A Superintendência Nacional de Previdência Complementar (Previc) apresentou nesta quarta-feira (1/7) a primeira edição do Informe de Investimentos das Entidades Fechadas de Previdência Complementar (EFPC), publicação que passará a ter periodicidade anual. O relatório reúne informações sobre a alocação dos recursos garantidores dos fundos de pensão, mostrando a segmentação por ativos tanto no consolidado das entidades quanto por planos de benefícios de cada EFPC.
Os dados mostram aumento da concentração das EFPCs em renda fixa entre dezembro de 2024 e dezembro de 2025, passando de R$ 1,00 trilhão para R$ 1,13 trilhão no período de 12 meses, o que representou um aumento de participação na carteira de 82,8% para 85,0%.
O avanço da renda fixa ocorreu em um ano em que parte das demais classes perdeu espaço. A renda variável recuou de R$ 104,86 bilhões para R$ 98,35 bilhões, reduzindo sua fatia de 8,7% para 7,4%. Os investimentos estruturados caíram de R$ 24,66 bilhões para R$ 13,02 bilhões, passando de 2,0% para 1,0% da carteira. O segmento imobiliário ficou praticamente estável em valor, em R$ 38,78 bilhões, mas sua participação caiu de 3,2% para 2,9%.
As operações com participantes mantiveram participação de 2,1%, com volume de R$ 27,68 bilhões em dezembro de 2025. Já os investimentos no exterior cresceram de R$ 13,66 bilhões para R$ 20,96 bilhões, elevando sua fatia de 1,1% para 1,6% da carteira consolidada.

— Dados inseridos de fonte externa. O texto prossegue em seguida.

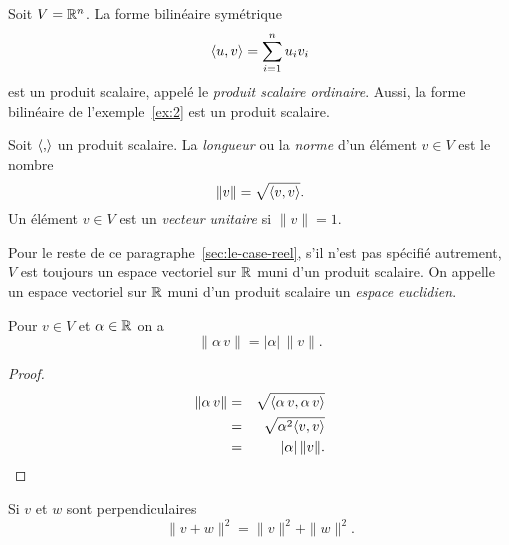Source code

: \begin{example}
  \label{exe:3}
  Soit $V = \mathbb{R}^n$. La forme bilinéaire symétrique
  \begin{displaymath}
    \langle {u,v} \rangle = \sum_{i=1}^n u_iv_i 
  \end{displaymath}
  est un produit scalaire, appelé le \emph{produit scalaire ordinaire}. 
  Aussi, la forme bilinéaire  de l'exemple~\ref{ex:2} est un produit scalaire. 
\end{example}

\begin{definition}
  \label{def:5}
  Soit $\langle {,} \rangle$ un produit scalaire. La \emph{longueur} ou la \emph{norme} d'un élément $v \in V$ est le nombre 
  \begin{displaymath}
    \| v \| = \sqrt{\langle {v,v} \rangle}.
  \end{displaymath}
  Un élément $v \in V$ est un \emph{vecteur unitaire} si $\|v\| = 1$. 
\end{definition}


\begin{framed}\noindent 
  Pour le reste de ce paragraphe~\ref{sec:le-case-reel}, s'il n'est pas spécifié autrement,  $V$
  est toujours un espace vectoriel sur $\mathbb{R}$
  muni d'un produit scalaire. 
On appelle un  espace vectoriel sur $\mathbb{R}$ muni d'un produit scalaire  un \emph{espace euclidien}.  
\end{framed}



\begin{proposition}
  \label{prop:2}
  Pour $v \in V$ et $\alpha \in \mathbb{R}$ on a
  \begin{displaymath}
    \| \alpha \,v \| = |\alpha| \, \|v\|. 
  \end{displaymath}
\end{proposition}



\begin{proof}
  \begin{eqnarray*}    
   \| \alpha \,v \| & = &  \sqrt{\langle {\alpha \, v, \alpha \, v} \rangle } \\
                    & = & \sqrt{\alpha^2 \langle {v,v} \rangle} \\
                    & = & |\alpha | \, \|v\|. 
  \end{eqnarray*}
\end{proof}

\begin{proposition}
\label{prop:4}
Si $v$ et $w$ sont perpendiculaires 
\begin{displaymath}
  \|v+w\|^2 = \|v\|^2 + \|w\|^2. 
\end{displaymath}  
\end{proposition}


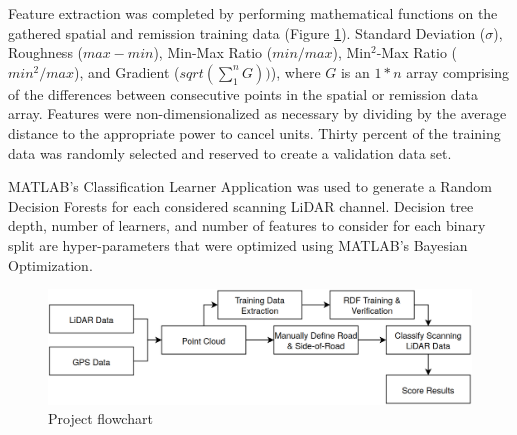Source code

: \documentclass[journal,onecolumn]{IEEEtran}
\begin{document}


	{Feature extraction was completed by performing mathematical functions on the gathered spatial and remission training data (Figure \ref{fig:flowzchart}). Standard Deviation ($\sigma$), Roughness ($max - min$), Min-Max Ratio ($min / max$), Min$^{2}$-Max Ratio ($min^2 / max$), and Gradient ($sqrt(\sum_{1}^{n} G))$), where $G$ is an $1*n$ array comprising of the differences between consecutive points in the spatial or remission data array. Features were non-dimensionalized as necessary by dividing by the average distance to the appropriate power to cancel units. Thirty percent of the training data was randomly selected and reserved to create a validation data set.} 
	
	{MATLAB's Classification Learner Application was used to generate a Random Decision Forests for each considered scanning LiDAR channel. Decision tree depth, number of learners, and number of features to consider for each binary split are hyper-parameters that were optimized using MATLAB's Bayesian Optimization.}
	
	\begin{figure}
		\centering
		\includegraphics[width=0.9\linewidth]{figures/flowz}
		\caption[Project Flow]{Project flowchart}
		\label{fig:flowzchart}
	\end{figure}
\end{document}
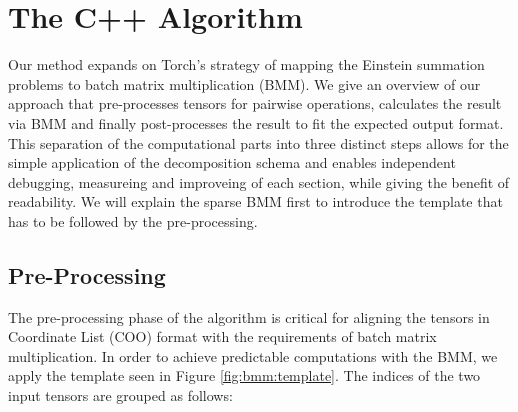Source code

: \section{The C++ Algorithm}
Our method expands on Torch's strategy of mapping the Einstein summation problems to batch matrix
multiplication (BMM). We give an overview of our approach that pre-processes tensors for pairwise
operations, calculates the result via BMM and finally post-processes the result to fit the expected
output format. This separation of the computational parts into three distinct steps allows for the
simple application of the decomposition schema and enables independent debugging, measureing and
improveing of each section, while giving the benefit of readability. We will explain the sparse
BMM first to introduce the template that has to be followed by the pre-processing.

\subsection{Pre-Processing}
The pre-processing phase of the algorithm is critical for aligning the tensors in Coordinate List
(COO) format with the requirements of batch matrix multiplication. In order to achieve predictable
computations with the BMM, we apply the template seen in Figure \ref{fig:bmm:template}. The indices
of the two input tensors are grouped as follows:

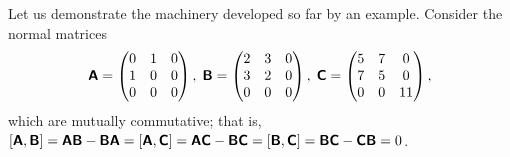 {\color{blue}
\bexample
Let us demonstrate the machinery developed so far by an example.
Consider the normal matrices
$$
\textsf{\textbf{A}} = %
\begin{pmatrix}
0& 1& 0\\ 1& 0& 0\\ 0& 0& 0
\end{pmatrix},\;
\textsf{\textbf{B}} = %
\begin{pmatrix}
2& 3& 0\\ 3& 2& 0\\ 0& 0& 0
\end{pmatrix},\;
\textsf{\textbf{C}} = %
\begin{pmatrix}
5& 7& 0\\ 7& 5& 0\\ 0& 0& 11
\end{pmatrix},
$$
which are mutually commutative; that is,
$
[\textsf{\textbf{A}}, \textsf{\textbf{B}}]=
\textsf{\textbf{A}} \textsf{\textbf{B}}-\textsf{\textbf{B}}\textsf{\textbf{A}}=
[\textsf{\textbf{A}}, \textsf{\textbf{C}}]=
\textsf{\textbf{A}} \textsf{\textbf{C}}-\textsf{\textbf{B}}\textsf{\textbf{C}}=
[\textsf{\textbf{B}}, \textsf{\textbf{C}}]=
\textsf{\textbf{B}} \textsf{\textbf{C}}-\textsf{\textbf{C}}\textsf{\textbf{B}}=0$.

}
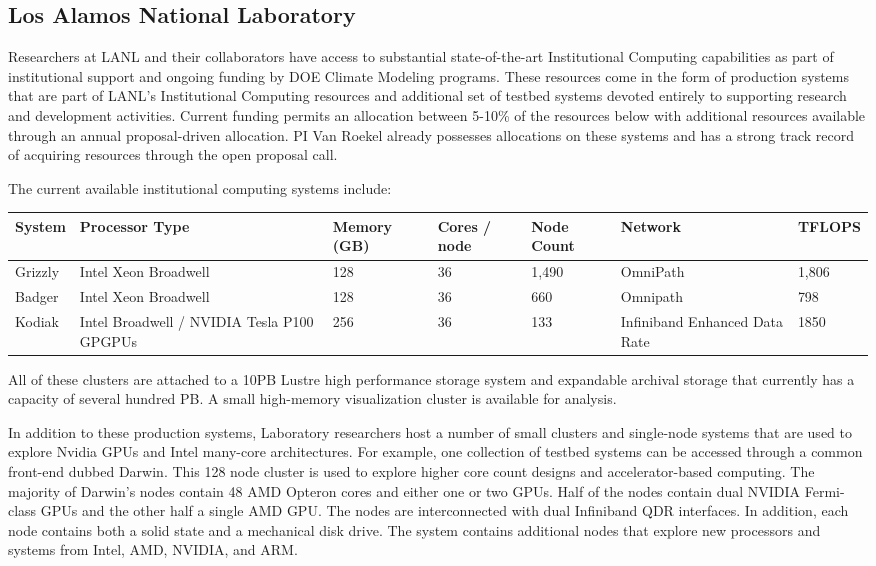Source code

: 
\subsection*{Los Alamos National Laboratory}

Researchers at LANL and their collaborators have access to substantial
state-of-the-art Institutional Computing capabilities as part of institutional
support and ongoing funding by DOE Climate Modeling programs. 
These resources
come in the form of production systems that are part of LANL's
Institutional Computing resources and additional set of testbed
systems devoted entirely to supporting research and development
activities.
Current funding permits an allocation between 5-10\% of the resources below
with additional resources available through an annual proposal-driven
allocation. PI Van Roekel already possesses allocations on these systems and has a strong track record of acquiring resources through the open proposal call.


The current available institutional computing systems include: 
\begin{center}
  \begin{tabular}{|p{0.75in}|p{0.7in}|p{0.6in}|p{0.5in}|p{0.45in}|p{0.75in}|l|}
  \hline 
  \textbf{System} & \textbf{Processor Type} & \textbf{Memory (GB)} & \textbf{Cores / node} & \textbf{Node Count} & \textbf{Network} & \textbf{TFLOPS}\\
  \hline
  \hline 
  Grizzly & Intel Xeon Broadwell & 128 & 36  & 1,490 & OmniPath & 1,806  \\
  \hline
  Badger    & Intel Xeon Broadwell & 128 & 36 & 660 & Omnipath &  798 \\
  \hline
  Kodiak     & Intel Broadwell / NVIDIA Tesla P100 GPGPUs & 256 & 36 & 133 & Infiniband Enhanced Data Rate   & 1850 \\
  \hline
  \end{tabular}
\end{center}

All of these clusters are attached to a 10PB Lustre high performance storage
system and expandable archival storage that currently has a capacity of several
hundred PB. A small high-memory visualization cluster is available for
analysis.

In addition to these production systems, Laboratory researchers host a number
of small clusters and single-node systems that are used to explore Nvidia GPUs
and Intel many-core architectures. 
For example, one collection of testbed systems can be accessed through
a common front-end dubbed Darwin.  This 128 node cluster is used
to explore higher core count designs and accelerator-based computing.
The majority of Darwin's nodes contain 48 AMD Opteron cores and either
one or two GPUs.  Half of the nodes contain dual NVIDIA Fermi-class
GPUs and the other half a single AMD GPU. The nodes are interconnected
with dual Infiniband QDR interfaces.  In addition, each node contains
both a solid state and a mechanical disk drive.  The system contains
additional nodes that explore new processors and systems from Intel,
AMD, NVIDIA, and ARM.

A abertura por tipo de plano mostra diferenças relevantes na composição dos investimentos. Os planos de Contribuição Definida (CD) eram os mais concentrados em renda fixa, com 89,9% dos recursos nessa classe em dezembro de 2025, enquanto nos planos de Contribuição Variável (CV) a participação era de 84,9% e nos planos de Benefício Definido (BD) ficava em 83,3%.
Os planos BD apresentavam a maior exposição relativa à renda variável, com 9,1% da carteira, ante 6,6% nos CV e 4,2% nos CD. Também eram os BD que tinham maior participação em ativos imobiliários, com 4,4% dos recursos, enquanto os CV concentravam a maior fatia em operações com participantes, com 3,0%.
O informe também traz também dados sobre concentração em ações, por emissores. As aplicações em papéis da Vale passaram de R$ 28,82 bilhões em dezembro de 2024 para R$ 35,39 bilhões em dezembro de 2025, indo de 15,7% para 19,6% a participação dessa ação no total que as EFPCs aplicavam em renda variável. Em seguida aparecem Petrobras, com R$ 6,79 bilhões e participação de 3,8%; Banco do Brasil, com R$ 6,12 bilhões e 3,4%; Itaú Holding, com R$ 5,49 bilhões e 3,0%; e Vibra Energia, com R$ 3,36 bilhões e 1,9%.
Na renda fixa, os maiores emissores privados também aparecem no radar da Previc. Segundo o relatório, 5,8% das aplicações da classe estavam concentradas em títulos do Bradesco, 3,9% em papéis do BTG Pactual e 2,2% em títulos da Caixa.
Além dos dados consolidados dos fundos de pensão, o novo informe permite consultar os investimentos dos planos de cada entidade, classificados de acordo com os segmentos previstos na Resolução CMN 4.994/2022. Segundo o informa, a abertura dessas informações tende a ampliar a transparência sobre o perfil de risco das carteiras e facilitar comparações entre entidades, modalidades de planos e estratégias de alocação.